### Activity
Copy out, precisely as given, the lines from the line with "third-party drivers loaded" to the end of the entries that follow.

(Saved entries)
────────────────────────────────────────

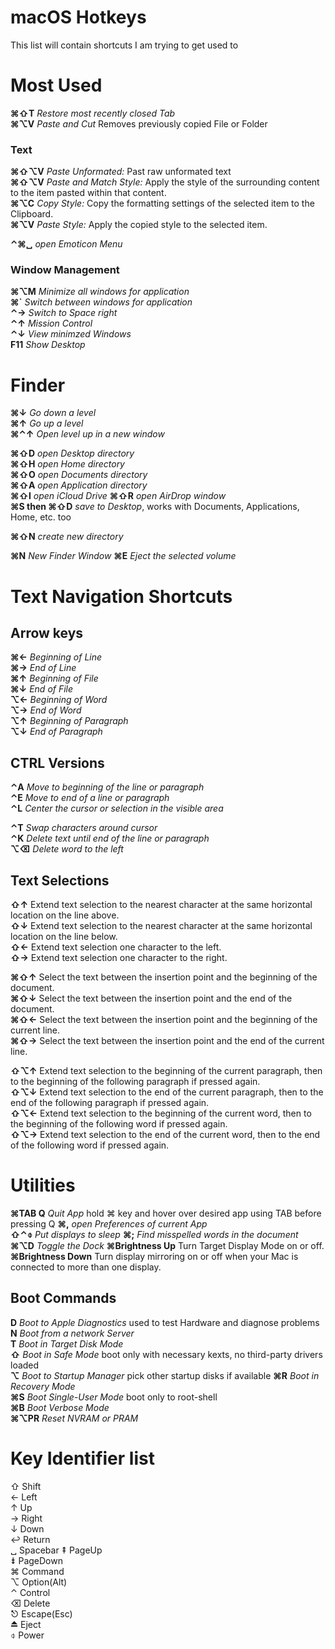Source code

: # macOS Hotkeys

This list will contain shortcuts I am trying to get used to


# Most Used

**⌘⇧T**  *Restore most recently closed Tab*  
**⌘⌥V**  *Paste and Cut* Removes previously copied File or Folder


### Text

**⌘⇧⌥V**  *Paste Unformated:* Past raw unformated text  
**⌘⇧⌥V**  *Paste and Match Style:* Apply the style of the surrounding content to the item pasted within that content.  
**⌘⌥C**  *Copy Style:* Copy the formatting settings of the selected item to the Clipboard.  
**⌘⌥V**  *Paste Style:* Apply the copied style to the selected item.  

**⌃⌘␣**  *open Emoticon Menu*  



### Window Management

**⌘⌥M**  *Minimize all windows for application*  
**⌘`**  *Switch between windows for application*  
**⌃→**  *Switch to Space right*  
**⌃↑**  *Mission Control*  
**⌃↓**  *View minimzed Windows*  
**F11**  *Show Desktop*  


# Finder

**⌘↓**  *Go down a level*  
**⌘↑**  *Go up a level*  
**⌘⌃↑**   *Open level up in a new window*     

**⌘⇧D**  *open Desktop directory*  
**⌘⇧H**  *open Home directory*  
**⌘⇧O**  *open Documents directory*  
**⌘⇧A**  *open Application directory*  
**⌘⇧I**  *open iCloud Drive*
**⌘⇧R**  *open AirDrop window*  
**⌘S then ⌘⇧D**  *save to Desktop*, works with Documents, Applications, Home, etc. too  

**⌘⇧N**  *create new directory*

**⌘N**  *New Finder Window*
**⌘E**  *Eject the selected volume*  




# Text Navigation Shortcuts

## Arrow keys

**⌘←**  *Beginning of Line*  
**⌘→**  *End of Line*  
**⌘↑**  *Beginning of File*  
**⌘↓**  *End of File*  
**⌥←**  *Beginning of Word*  
**⌥→**  *End of Word*  
**⌥↑**  *Beginning of Paragraph*  
**⌥↓**  *End of Paragraph*  


## CTRL Versions

**⌃A**  *Move to beginning of the line or paragraph*  
**⌃E**  *Move to end of a line or paragraph*   
**⌃L**  *Center the cursor or selection in the visible area*  

**⌃T**  *Swap characters around cursor*  
**⌃K**  *Delete text until end of the line or paragraph*  
**⌥⌫**  *Delete word to the left*  


## Text Selections

**⇧↑**  Extend text selection to the nearest character at the same horizontal location on the line above.  
**⇧↓**  Extend text selection to the nearest character at the same horizontal location on the line below.  
**⇧←**  Extend text selection one character to the left.  
**⇧→**  Extend text selection one character to the right.  

**⌘⇧↑**  Select the text between the insertion point and the beginning of the document.  
**⌘⇧↓**  Select the text between the insertion point and the end of the document.  
**⌘⇧←**  Select the text between the insertion point and the beginning of the current line.  
**⌘⇧→**  Select the text between the insertion point and the end of the current line.  

**⇧⌥↑**  Extend text selection to the beginning of the current paragraph, then to the beginning of the following paragraph if pressed again.  
**⇧⌥↓**  Extend text selection to the end of the current paragraph, then to the end of the following paragraph if pressed again.  
**⇧⌥←**  Extend text selection to the beginning of the current word, then to the beginning of the following word if pressed again.  
**⇧⌥→**  Extend text selection to the end of the current word, then to the end of the following word if pressed again.  




# Utilities

**⌘TAB Q**  *Quit App* hold ⌘ key and hover over desired app using TAB before pressing Q
**⌘,**  *open Preferences of current App*  
**⇧⌃⌽**  *Put displays to sleep* 
**⌘;**  *Find misspelled words in the document*  
**⌘⌥D**  *Toggle the Dock*
**⌘Brightness Up** Turn Target Display Mode on or off.  
**⌘Brightness Down** Turn display mirroring on or off when your Mac is connected to more than one display.  




## Boot Commands

**D**  *Boot to Apple Diagnostics* used to test Hardware and diagnose problems  
**N**  *Boot from a network Server*  
**T**  *Boot in Target Disk Mode*  
**⇧**  *Boot in Safe Mode* boot only with necessary kexts, no third-party drivers loaded  
**⌥**  *Boot to Startup Manager* pick other startup disks if available
**⌘R**  *Boot in Recovery Mode*  
**⌘S**  *Boot Single-User Mode* boot only to root-shell  
**⌘B**  *Boot Verbose Mode*  
**⌘⌥PR**  *Reset NVRAM or PRAM*  



# Key Identifier list 
⇧ Shift  
← Left  
↑ Up  
→ Right  
↓ Down  
↩ Return  
␣ Spacebar
⇞ PageUp  
⇟ PageDown  
⌘ Command  
⌥ Option(Alt)  
⌃ Control  
⌫ Delete  
⎋ Escape(Esc)  
⏏ Eject  
⌽ Power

────────────────────────────────────────

### Written solution
**⇧**  *Boot in Safe Mode* boot only with necessary kexts, no third-party drivers loaded  
**⌥**  *Boot to Startup Manager* pick other startup disks if available
**⌘R**  *Boot in Recovery Mode*  
**⌘S**  *Boot Single-User Mode* boot only to root-shell  
**⌘B**  *Boot Verbose Mode*  
**⌘⌥PR**  *Reset NVRAM or PRAM*  



# Key Identifier list 
⇧ Shift  
← Left  
↑ Up  
→ Right  
↓ Down  
↩ Return  
␣ Spacebar
⇞ PageUp  
⇟ PageDown  
⌘ Command  
⌥ Option(Alt)  
⌃ Control  
⌫ Delete  
⎋ Escape(Esc)  
⏏ Eject  
⌽ Power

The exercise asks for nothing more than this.